Adjustments to Theravance Nonstatutory Stock Options

 

The following adjustments apply to Theravance Options that are nonstatutory stock options under the federal tax laws immediately prior to the Spin-Off (each, a “Theravance NSO”):

 

·                  The per share exercise price and number of Theravance shares subject to each outstanding Theravance NSO will be adjusted to account for the effect of the Spin-Off on the value of Theravance’s common stock (as adjusted, the “Adjusted Theravance NSOs”).  The adjusted exercise price and number of shares subject to each Adjusted Theravance NSO can be found by logging into your E*Trade Theravance Stock Plan Account following the Spin-Off.  An announcement will be posted on the Company’s Intranet and on the E*Trade website when the adjustments have been completed.

·                  Certain exercises of your Adjusted Theravance NSOs may be restricted following the Spin-Off if a blackout period at Theravance is in effect at the time of the Spin-Off.  Additionally, the exercise of your Adjusted Theravance NSOs will be restricted completely for a short period of time immediately following the Spin-Off to allow the adjustments to be completed.  You will be notified of any restrictions that are placed on your ability to exercise your Adjusted Theravance NSOs and when those restrictions will be lifted.

·                  For all purposes related to your Adjusted Theravance NSOs and the applicable stock option agreements (including vesting, exercisability and expiration of your Adjusted Theravance NSOs), your continuous service as an employee or consultant of Biopharma or any Parent, Subsidiary or Affiliate thereof will be treated as “service” with Theravance.

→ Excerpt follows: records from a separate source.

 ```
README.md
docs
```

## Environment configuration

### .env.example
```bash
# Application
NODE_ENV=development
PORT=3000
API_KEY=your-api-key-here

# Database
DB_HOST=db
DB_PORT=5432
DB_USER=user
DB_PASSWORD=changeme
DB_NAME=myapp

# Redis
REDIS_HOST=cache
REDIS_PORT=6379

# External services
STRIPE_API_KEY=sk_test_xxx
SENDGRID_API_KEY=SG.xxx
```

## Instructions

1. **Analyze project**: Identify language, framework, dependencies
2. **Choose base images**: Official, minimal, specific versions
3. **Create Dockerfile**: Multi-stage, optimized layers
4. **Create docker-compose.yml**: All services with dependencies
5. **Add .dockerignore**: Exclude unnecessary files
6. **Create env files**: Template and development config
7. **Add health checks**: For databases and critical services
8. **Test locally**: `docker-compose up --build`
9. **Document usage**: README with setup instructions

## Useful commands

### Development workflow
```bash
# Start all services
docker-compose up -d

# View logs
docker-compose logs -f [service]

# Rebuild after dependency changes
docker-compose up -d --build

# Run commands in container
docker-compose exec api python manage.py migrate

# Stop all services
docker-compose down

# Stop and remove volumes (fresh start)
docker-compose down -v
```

·                  Although you are currently eligible to participate in either the Theravance, Inc. Change in Control Severance Plan or the Theravance, Inc. 2009 Change in Control Severance Plan (each, a “Severance Plan”), your eligibility to participate in such plan will terminate as of the Spin-Off.  As a result, your Adjusted Theravance NSOs will no longer be eligible for vesting acceleration if you are subject to an “involuntary termination” (as defined in the applicable Severance Plan) in connection with or following a “change in control” (as defined in the applicable Severance Plan) of Theravance.  However, your Adjusted Theravance NSOs will vest and become exercisable in full if, after the Spin-Off, Biopharma is subject to a “change in control” (as defined in the Biopharma 2013 Equity Incentive Plan as of the effective time of the Spin-Off) and you are subject to an “Involuntary Termination” (as defined below) within 3 months prior to or 24 months after that change in control.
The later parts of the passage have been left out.